Friday, February 23, 2007

Friday Night

Drew (and probably my dad) had been looking forward to this night for a long time. Drew, his friend John, and cousin Chad were going to stay for an overnighter with Bups at the new house. They were going to sleep on the floor, any floor, in any of the 79 rooms. Or maybe on the tri-seat-red-leather-recliner in the media room. Or maybe in the Nintendo corner in the basement. Or in the master bedroom looking at the lights in Coquitlam. Or in one of the closets.

I met dad and mom at Dave-the-mechanics and gave Dad his pick up truck back, along with 2 excited 12 year olds. I paid for the repairs on my Durango then headed back home.

Clint wasn't coming home for dinner and Max just wanted left-over pizza, so I made myself a bowl of Ichiban. Life is so friggin easy sometimes.

Having this Friday night totally free was an unexpected gift considering the chaos of the past 2 weeks. And then.

A friend called.
Did I want to see a movie with her tonight?
I picked her up and on the way to the theatre she confessed it was her first time. She'd never gone out with a girlfriend to a movie, or dinner, or, well anything. She was like, a virgin in these matters. And she picked me to break her in. Because, well, I've become quite experienced in these things. One might say I'm a go-out-with-friends-to-movies-coffee-dinner-and-walks slut.
I say that proudly.
Because I was once like her.
And now I'm not.
This way is better.

We saw The Queen. Loved it.
For years, I was completely taken with Diana, so this was a treat. Helen deserves the awards she's won for this role.

On the way home, we stopped at Safeway to pick up 30 litres of fruit juice. She needed it for a function her husband was attending Saturday morning.
SunRype was on sale: 4 for $5.00 - plus there was a coupon available: 40 cents off each carton. HECK of a deal.
45 minutes later we left the store.

It was rung through wrong. Twice. The only manager on shift was having a break so she didn't answer her pages. And then clearly didn't understand how to fix it. The clerk was ready to walk off the job. It was a nightmare I tell you. A freakin gong show. I pretended I was an uninterested bystander; I bought the People magazine and read all about Britney. (Speaking of which, I think we should pray for her. She is clearly a young woman in need of support. Two children in two years with a divorce pending. Not easy things to deal with. I can't judge her harshly cuz I feel her pain and see this whole mess as a cry for help.)

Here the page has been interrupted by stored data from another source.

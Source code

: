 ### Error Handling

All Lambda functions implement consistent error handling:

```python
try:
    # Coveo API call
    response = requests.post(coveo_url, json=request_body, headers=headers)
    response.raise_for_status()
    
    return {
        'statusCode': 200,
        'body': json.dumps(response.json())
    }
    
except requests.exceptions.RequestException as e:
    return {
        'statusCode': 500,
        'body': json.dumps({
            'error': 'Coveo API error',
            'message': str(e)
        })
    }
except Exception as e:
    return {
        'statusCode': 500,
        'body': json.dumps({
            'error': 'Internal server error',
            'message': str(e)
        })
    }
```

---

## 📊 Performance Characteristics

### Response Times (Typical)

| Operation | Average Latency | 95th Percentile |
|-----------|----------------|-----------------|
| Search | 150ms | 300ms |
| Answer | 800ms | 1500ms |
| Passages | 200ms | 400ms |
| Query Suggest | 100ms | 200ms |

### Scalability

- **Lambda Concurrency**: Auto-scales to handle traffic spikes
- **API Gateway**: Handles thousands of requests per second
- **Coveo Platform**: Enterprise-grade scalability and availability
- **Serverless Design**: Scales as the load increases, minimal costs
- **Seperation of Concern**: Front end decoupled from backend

Anyway, the refund was calculated and we were on our way.
Minutes after I dropped her off, my phone wiggled in my pocket.
"Jane? I've taken dad to the hospital..."

You know, when you've got a parent that's not quite right healthwise, these are the phone calls you always anticipate. I worry about him more than I worry about my kids these days.

Anyway, the overnighter got moved to two different locations, the boys are going to Chad's house, my dad will be in the hospital. Not quite the night they planned. But a good alternative...

Three things I'm thankful for:
1. That dad remembered that he was supposed to have blood tests done monthly and he's forgotten to have that done for the past 6 months. So he went this morning.

2. I'm thankful that the lab processed his tests this very day and when the technician saw the results, she phoned the doctor immediately. And when she couldn't get ahold of dad's doctor, she took the info home and kept trying to reach the doctor's partner. And didn't stop trying.

3. I'm thankful that the doctor kept trying to reach my parents late on a Friday night. And that she finally left a message on their answering machine (at the old house). And that my mom went back to the old house at 10:00 pm (instead of staying at the new house) and heard the message. And that the doctor's partner was available to discuss the findings with mom AFTER 10 pm on a friday night.

I'm thankful that there are quick and easy ways to reverse the effects of a drug dad's been taking that is putting him at risk for a stroke.

I'm thankful that there are medical professionals out there that care. Care enough to be inconvenienced on a Friday night.

I'm thankful I believe in a God who loves my dad.